= Problem to solve =
For each line below, write it out exactly as it appears.

Information supplied Block Start

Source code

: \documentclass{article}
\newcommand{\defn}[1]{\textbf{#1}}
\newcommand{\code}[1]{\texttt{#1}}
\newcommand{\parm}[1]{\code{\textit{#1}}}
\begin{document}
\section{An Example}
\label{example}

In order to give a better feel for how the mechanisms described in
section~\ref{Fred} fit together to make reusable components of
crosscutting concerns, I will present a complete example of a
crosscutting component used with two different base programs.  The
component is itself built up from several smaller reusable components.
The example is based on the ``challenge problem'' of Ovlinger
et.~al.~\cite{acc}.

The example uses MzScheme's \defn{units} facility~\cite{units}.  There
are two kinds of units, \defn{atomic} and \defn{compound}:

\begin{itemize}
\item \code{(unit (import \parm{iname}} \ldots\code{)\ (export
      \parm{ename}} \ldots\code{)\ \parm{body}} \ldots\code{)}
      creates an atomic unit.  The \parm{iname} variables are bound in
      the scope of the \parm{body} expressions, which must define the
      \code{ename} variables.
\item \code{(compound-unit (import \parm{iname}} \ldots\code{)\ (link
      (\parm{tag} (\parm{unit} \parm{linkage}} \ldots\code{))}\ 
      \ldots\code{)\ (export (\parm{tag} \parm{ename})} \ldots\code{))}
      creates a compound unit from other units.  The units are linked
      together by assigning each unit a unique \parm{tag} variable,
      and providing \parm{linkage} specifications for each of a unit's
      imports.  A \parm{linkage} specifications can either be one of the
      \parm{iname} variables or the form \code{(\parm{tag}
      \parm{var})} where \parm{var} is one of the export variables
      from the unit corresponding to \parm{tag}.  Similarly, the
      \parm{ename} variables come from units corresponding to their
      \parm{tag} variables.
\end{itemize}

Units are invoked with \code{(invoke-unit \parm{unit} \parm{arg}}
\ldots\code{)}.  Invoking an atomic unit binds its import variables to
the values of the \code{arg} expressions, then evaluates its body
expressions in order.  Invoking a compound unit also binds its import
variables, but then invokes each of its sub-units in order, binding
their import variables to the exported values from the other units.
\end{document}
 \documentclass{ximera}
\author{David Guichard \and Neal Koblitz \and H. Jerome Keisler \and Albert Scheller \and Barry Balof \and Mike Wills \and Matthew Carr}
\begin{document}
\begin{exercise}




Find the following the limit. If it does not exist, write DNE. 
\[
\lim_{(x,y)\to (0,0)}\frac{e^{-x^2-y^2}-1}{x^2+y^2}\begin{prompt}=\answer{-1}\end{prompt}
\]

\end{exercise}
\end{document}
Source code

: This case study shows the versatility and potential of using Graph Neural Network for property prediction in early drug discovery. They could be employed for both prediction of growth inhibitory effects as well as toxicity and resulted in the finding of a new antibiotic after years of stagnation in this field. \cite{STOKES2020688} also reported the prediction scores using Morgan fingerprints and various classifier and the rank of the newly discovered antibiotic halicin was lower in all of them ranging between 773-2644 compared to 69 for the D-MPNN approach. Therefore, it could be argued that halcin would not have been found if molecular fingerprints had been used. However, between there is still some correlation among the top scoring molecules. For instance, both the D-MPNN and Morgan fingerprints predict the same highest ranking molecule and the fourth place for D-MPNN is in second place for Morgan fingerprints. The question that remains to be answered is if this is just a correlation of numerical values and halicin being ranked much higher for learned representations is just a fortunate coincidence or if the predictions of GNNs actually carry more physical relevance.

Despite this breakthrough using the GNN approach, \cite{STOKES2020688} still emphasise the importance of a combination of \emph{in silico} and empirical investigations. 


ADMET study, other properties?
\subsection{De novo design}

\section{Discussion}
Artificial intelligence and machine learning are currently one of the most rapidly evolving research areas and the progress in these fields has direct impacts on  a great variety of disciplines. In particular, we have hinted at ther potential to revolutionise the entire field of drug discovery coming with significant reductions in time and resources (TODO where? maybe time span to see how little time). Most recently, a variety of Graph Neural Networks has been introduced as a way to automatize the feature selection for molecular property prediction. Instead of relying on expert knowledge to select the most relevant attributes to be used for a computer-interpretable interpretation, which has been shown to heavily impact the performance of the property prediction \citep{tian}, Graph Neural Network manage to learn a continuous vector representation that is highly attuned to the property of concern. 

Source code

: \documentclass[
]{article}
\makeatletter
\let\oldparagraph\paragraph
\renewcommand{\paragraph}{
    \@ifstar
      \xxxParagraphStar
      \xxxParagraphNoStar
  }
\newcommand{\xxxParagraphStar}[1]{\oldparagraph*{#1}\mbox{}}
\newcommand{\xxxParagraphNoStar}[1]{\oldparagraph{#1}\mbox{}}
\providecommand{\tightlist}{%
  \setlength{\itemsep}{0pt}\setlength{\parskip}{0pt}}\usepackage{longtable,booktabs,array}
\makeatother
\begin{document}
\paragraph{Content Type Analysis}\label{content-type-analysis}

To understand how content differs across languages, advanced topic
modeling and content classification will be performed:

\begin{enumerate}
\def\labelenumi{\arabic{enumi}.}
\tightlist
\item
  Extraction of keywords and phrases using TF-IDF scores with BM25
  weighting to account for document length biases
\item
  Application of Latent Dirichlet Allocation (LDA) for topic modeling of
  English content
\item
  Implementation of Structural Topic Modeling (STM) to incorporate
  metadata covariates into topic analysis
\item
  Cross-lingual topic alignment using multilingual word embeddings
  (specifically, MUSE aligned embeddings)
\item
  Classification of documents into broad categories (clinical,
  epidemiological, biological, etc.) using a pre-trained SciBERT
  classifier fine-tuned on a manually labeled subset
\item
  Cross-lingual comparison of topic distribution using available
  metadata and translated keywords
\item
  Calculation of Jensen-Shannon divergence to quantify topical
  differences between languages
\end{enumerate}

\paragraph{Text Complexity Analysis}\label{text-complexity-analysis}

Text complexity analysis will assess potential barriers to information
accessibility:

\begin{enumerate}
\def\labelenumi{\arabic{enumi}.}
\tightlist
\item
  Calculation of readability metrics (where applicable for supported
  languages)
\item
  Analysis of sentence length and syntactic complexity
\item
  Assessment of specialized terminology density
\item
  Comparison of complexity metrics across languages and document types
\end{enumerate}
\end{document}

Information supplied Block End

= Exercise answer =
Source code

: \documentclass{article}
\newcommand{\defn}[1]{\textbf{#1}}
\newcommand{\code}[1]{\texttt{#1}}
\newcommand{\parm}[1]{\code{\textit{#1}}}
\begin{document}
\section{An Example}
\label{example}

In order to give a better feel for how the mechanisms described in
section~\ref{Fred} fit together to make reusable components of
crosscutting concerns, I will present a complete example of a
crosscutting component used with two different base programs.  The
component is itself built up from several smaller reusable components.
The example is based on the ``challenge problem'' of Ovlinger
et.~al.~\cite{acc}.

The example uses MzScheme's \defn{units} facility~\cite{units}.  There
are two kinds of units, \defn{atomic} and \defn{compound}:

\begin{itemize}
\item \code{(unit (import \parm{iname}} \ldots\code{)\ (export
      \parm{ename}} \ldots\code{)\ \parm{body}} \ldots\code{)}
      creates an atomic unit.  The \parm{iname} variables are bound in
      the scope of the \parm{body} expressions, which must define the
      \code{ename} variables.
\item \code{(compound-unit (import \parm{iname}} \ldots\code{)\ (link
      (\parm{tag} (\parm{unit} \parm{linkage}} \ldots\code{))}\ 
      \ldots\code{)\ (export (\parm{tag} \parm{ename})} \ldots\code{))}
      creates a compound unit from other units.  The units are linked
      together by assigning each unit a unique \parm{tag} variable,
      and providing \parm{linkage} specifications for each of a unit's
      imports.  A \parm{linkage} specifications can either be one of the
      \parm{iname} variables or the form \code{(\parm{tag}
      \parm{var})} where \parm{var} is one of the export variables
      from the unit corresponding to \parm{tag}.  Similarly, the
      \parm{ename} variables come from units corresponding to their
      \parm{tag} variables.
\end{itemize}

Units are invoked with \code{(invoke-unit \parm{unit} \parm{arg}}
\ldots\code{)}.  Invoking an atomic unit binds its import variables to
the values of the \code{arg} expressions, then evaluates its body
expressions in order.  Invoking a compound unit also binds its import
variables, but then invokes each of its sub-units in order, binding
their import variables to the exported values from the other units.
\end{document}
 \documentclass{ximera}
\author{David Guichard \and Neal Koblitz \and H. Jerome Keisler \and Albert Scheller \and Barry Balof \and Mike Wills \and Matthew Carr}
\begin{document}
\begin{exercise}




Find the following the limit. If it does not exist, write DNE. 
\[
\lim_{(x,y)\to (0,0)}\frac{e^{-x^2-y^2}-1}{x^2+y^2}\begin{prompt}=\answer{-1}\end{prompt}
\]

\end{exercise}
\end{document}
Source code

: This case study shows the versatility and potential of using Graph Neural Network for property prediction in early drug discovery. They could be employed for both prediction of growth inhibitory effects as well as toxicity and resulted in the finding of a new antibiotic after years of stagnation in this field. \cite{STOKES2020688} also reported the prediction scores using Morgan fingerprints and various classifier and the rank of the newly discovered antibiotic halicin was lower in all of them ranging between 773-2644 compared to 69 for the D-MPNN approach. Therefore, it could be argued that halcin would not have been found if molecular fingerprints had been used. However, between there is still some correlation among the top scoring molecules. For instance, both the D-MPNN and Morgan fingerprints predict the same highest ranking molecule and the fourth place for D-MPNN is in second place for Morgan fingerprints. The question that remains to be answered is if this is just a correlation of numerical values and halicin being ranked much higher for learned representations is just a fortunate coincidence or if the predictions of GNNs actually carry more physical relevance.

Despite this breakthrough using the GNN approach, \cite{STOKES2020688} still emphasise the importance of a combination of \emph{in silico} and empirical investigations. 


ADMET study, other properties?
\subsection{De novo design}

\section{Discussion}
Artificial intelligence and machine learning are currently one of the most rapidly evolving research areas and the progress in these fields has direct impacts on  a great variety of disciplines. In particular, we have hinted at ther potential to revolutionise the entire field of drug discovery coming with significant reductions in time and resources (TODO where? maybe time span to see how little time). Most recently, a variety of Graph Neural Networks has been introduced as a way to automatize the feature selection for molecular property prediction. Instead of relying on expert knowledge to select the most relevant attributes to be used for a computer-interpretable interpretation, which has been shown to heavily impact the performance of the property prediction \citep{tian}, Graph Neural Network manage to learn a continuous vector representation that is highly attuned to the property of concern. 

Source code

: \documentclass[
]{article}
\makeatletter
\let\oldparagraph\paragraph
\renewcommand{\paragraph}{
    \@ifstar
      \xxxParagraphStar
      \xxxParagraphNoStar
  }
\newcommand{\xxxParagraphStar}[1]{\oldparagraph*{#1}\mbox{}}
\newcommand{\xxxParagraphNoStar}[1]{\oldparagraph{#1}\mbox{}}
\providecommand{\tightlist}{%
  \setlength{\itemsep}{0pt}\setlength{\parskip}{0pt}}\usepackage{longtable,booktabs,array}
\makeatother
\begin{document}
\paragraph{Content Type Analysis}\label{content-type-analysis}

To understand how content differs across languages, advanced topic
modeling and content classification will be performed:

\begin{enumerate}
\def\labelenumi{\arabic{enumi}.}
\tightlist
\item
  Extraction of keywords and phrases using TF-IDF scores with BM25
  weighting to account for document length biases
\item
  Application of Latent Dirichlet Allocation (LDA) for topic modeling of
  English content
\item
  Implementation of Structural Topic Modeling (STM) to incorporate
  metadata covariates into topic analysis
\item
  Cross-lingual topic alignment using multilingual word embeddings
  (specifically, MUSE aligned embeddings)
\item
  Classification of documents into broad categories (clinical,
  epidemiological, biological, etc.) using a pre-trained SciBERT
  classifier fine-tuned on a manually labeled subset
\item
  Cross-lingual comparison of topic distribution using available
  metadata and translated keywords
\item
  Calculation of Jensen-Shannon divergence to quantify topical
  differences between languages
\end{enumerate}

\paragraph{Text Complexity Analysis}\label{text-complexity-analysis}

Text complexity analysis will assess potential barriers to information
accessibility:

\begin{enumerate}
\def\labelenumi{\arabic{enumi}.}
\tightlist
\item
  Calculation of readability metrics (where applicable for supported
  languages)
\item
  Analysis of sentence length and syntactic complexity
\item
  Assessment of specialized terminology density
\item
  Comparison of complexity metrics across languages and document types
\end{enumerate}
\end{document}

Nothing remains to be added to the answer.